Exercise prompt: Your reply should consist of the entries, copied exactly and stripped of images.

Entries provided:
===============

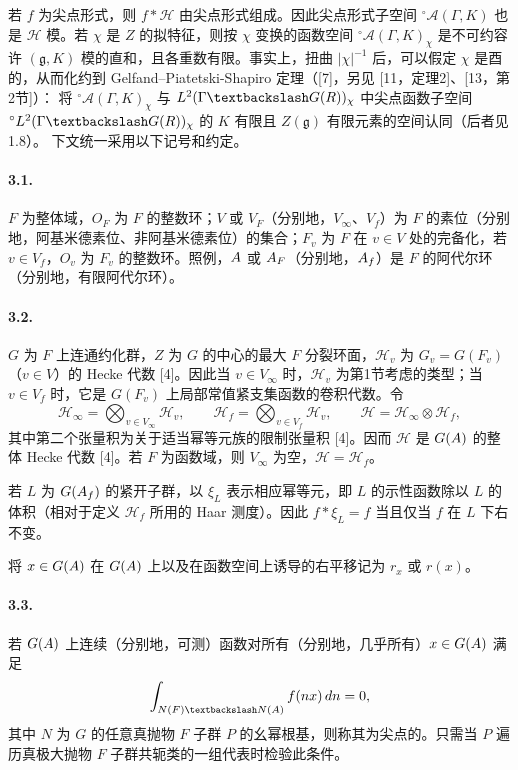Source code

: 若 $f$ 为尖点形式，则 $f*\mathcal H$ 由尖点形式组成。因此尖点形式子空间 $^\circ\mathcal A(\Gamma,K)$ 也是 $\mathcal H$ 模。若 $\chi$ 是 $Z$ 的拟特征，则按 $\chi$ 变换的函数空间 $^\circ\mathcal A(\Gamma,K)_\chi$ 是不可约容许 $(\mathfrak g,K)$ 模的直和，且各重数有限。事实上，扭曲 $|\chi|^{-1}$ 后，可以假定 $\chi$ 是酉的，从而化约到 Gelfand--Piatetski-Shapiro 定理（[7]，另见 [11，定理2]、[13，第2节]）：
将 $^\circ\mathcal A(\Gamma,K)_\chi$ 与 $L^2(\Gamma\backslash G(\R))_\chi$ 中尖点函数子空间 $^\circ L^2(\Gamma\backslash G(\R))_\chi$ 的 $K$ 有限且 $Z(\mathfrak g)$ 有限元素的空间认同（后者见1.8）。
下文统一采用以下记号和约定。
\paragraph*{3.1.}
$F$ 为整体域，$O_F$ 为 $F$ 的整数环；$V$ 或 $V_F$（分别地，$V_\infty$、$V_f$）为 $F$ 的素位（分别地，阿基米德素位、非阿基米德素位）的集合；$F_v$ 为 $F$ 在 $v\in V$ 处的完备化，若 $v\in V_f$，$O_v$ 为 $F_v$ 的整数环。照例，$\A$ 或 $\A_F$（分别地，$\A_f$）是 $F$ 的阿代尔环（分别地，有限阿代尔环）。
\paragraph*{3.2.}
$G$ 为 $F$ 上连通约化群，$Z$ 为 $G$ 的中心的最大 $F$ 分裂环面，$\mathcal H_v$ 为 $G_v=G(F_v)$（$v\in V$）的 Hecke 代数 [4]。因此当 $v\in V_\infty$ 时，$\mathcal H_v$ 为第1节考虑的类型；当 $v\in V_f$ 时，它是 $G(F_v)$ 上局部常值紧支集函数的卷积代数。令
\[
\mathcal H_\infty=\bigotimes_{v\in V_\infty}\mathcal H_v,\qquad
\mathcal H_f=\bigotimes_{v\in V_f}\mathcal H_v,\qquad
\mathcal H=\mathcal H_\infty\otimes\mathcal H_f,\tag{1}
\]
其中第二个张量积为关于适当幂等元族的限制张量积 [4]。因而 $\mathcal H$ 是 $G(\A)$ 的整体 Hecke 代数 [4]。若 $F$ 为函数域，则 $V_\infty$ 为空，$\mathcal H=\mathcal H_f$。

若 $L$ 为 $G(\A_f)$ 的紧开子群，以 $\xi_L$ 表示相应幂等元，即 $L$ 的示性函数除以 $L$ 的体积（相对于定义 $\mathcal H_f$ 所用的 Haar 测度）。因此 $f*\xi_L=f$ 当且仅当 $f$ 在 $L$ 下右不变。

将 $x\in G(\A)$ 在 $G(\A)$ 上以及在函数空间上诱导的右平移记为 $r_x$ 或 $r(x)$。
\paragraph*{3.3.}
若 $G(\A)$ 上连续（分别地，可测）函数对所有（分别地，几乎所有）$x\in G(\A)$ 满足
\[
\int_{N(F)\backslash N(\A)}f(nx)\,dn=0,
\]
其中 $N$ 为 $G$ 的任意真抛物 $F$ 子群 $P$ 的幺幂根基，则称其为尖点的。只需当 $P$ 遍历真极大抛物 $F$ 子群共轭类的一组代表时检验此条件。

===============

Written response:
Source code

: 若 $f$ 为尖点形式，则 $f*\mathcal H$ 由尖点形式组成。因此尖点形式子空间 $^\circ\mathcal A(\Gamma,K)$ 也是 $\mathcal H$ 模。若 $\chi$ 是 $Z$ 的拟特征，则按 $\chi$ 变换的函数空间 $^\circ\mathcal A(\Gamma,K)_\chi$ 是不可约容许 $(\mathfrak g,K)$ 模的直和，且各重数有限。事实上，扭曲 $|\chi|^{-1}$ 后，可以假定 $\chi$ 是酉的，从而化约到 Gelfand--Piatetski-Shapiro 定理（[7]，另见 [11，定理2]、[13，第2节]）：
将 $^\circ\mathcal A(\Gamma,K)_\chi$ 与 $L^2(\Gamma\backslash G(\R))_\chi$ 中尖点函数子空间 $^\circ L^2(\Gamma\backslash G(\R))_\chi$ 的 $K$ 有限且 $Z(\mathfrak g)$ 有限元素的空间认同（后者见1.8）。
下文统一采用以下记号和约定。
\paragraph*{3.1.}
$F$ 为整体域，$O_F$ 为 $F$ 的整数环；$V$ 或 $V_F$（分别地，$V_\infty$、$V_f$）为 $F$ 的素位（分别地，阿基米德素位、非阿基米德素位）的集合；$F_v$ 为 $F$ 在 $v\in V$ 处的完备化，若 $v\in V_f$，$O_v$ 为 $F_v$ 的整数环。照例，$\A$ 或 $\A_F$（分别地，$\A_f$）是 $F$ 的阿代尔环（分别地，有限阿代尔环）。
\paragraph*{3.2.}
$G$ 为 $F$ 上连通约化群，$Z$ 为 $G$ 的中心的最大 $F$ 分裂环面，$\mathcal H_v$ 为 $G_v=G(F_v)$（$v\in V$）的 Hecke 代数 [4]。因此当 $v\in V_\infty$ 时，$\mathcal H_v$ 为第1节考虑的类型；当 $v\in V_f$ 时，它是 $G(F_v)$ 上局部常值紧支集函数的卷积代数。令
\[
\mathcal H_\infty=\bigotimes_{v\in V_\infty}\mathcal H_v,\qquad
\mathcal H_f=\bigotimes_{v\in V_f}\mathcal H_v,\qquad
\mathcal H=\mathcal H_\infty\otimes\mathcal H_f,\tag{1}
\]
其中第二个张量积为关于适当幂等元族的限制张量积 [4]。因而 $\mathcal H$ 是 $G(\A)$ 的整体 Hecke 代数 [4]。若 $F$ 为函数域，则 $V_\infty$ 为空，$\mathcal H=\mathcal H_f$。

若 $L$ 为 $G(\A_f)$ 的紧开子群，以 $\xi_L$ 表示相应幂等元，即 $L$ 的示性函数除以 $L$ 的体积（相对于定义 $\mathcal H_f$ 所用的 Haar 测度）。因此 $f*\xi_L=f$ 当且仅当 $f$ 在 $L$ 下右不变。

将 $x\in G(\A)$ 在 $G(\A)$ 上以及在函数空间上诱导的右平移记为 $r_x$ 或 $r(x)$。
\paragraph*{3.3.}
若 $G(\A)$ 上连续（分别地，可测）函数对所有（分别地，几乎所有）$x\in G(\A)$ 满足
\[
\int_{N(F)\backslash N(\A)}f(nx)\,dn=0,
\]
其中 $N$ 为 $G$ 的任意真抛物 $F$ 子群 $P$ 的幺幂根基，则称其为尖点的。只需当 $P$ 遍历真极大抛物 $F$ 子群共轭类的一组代表时检验此条件。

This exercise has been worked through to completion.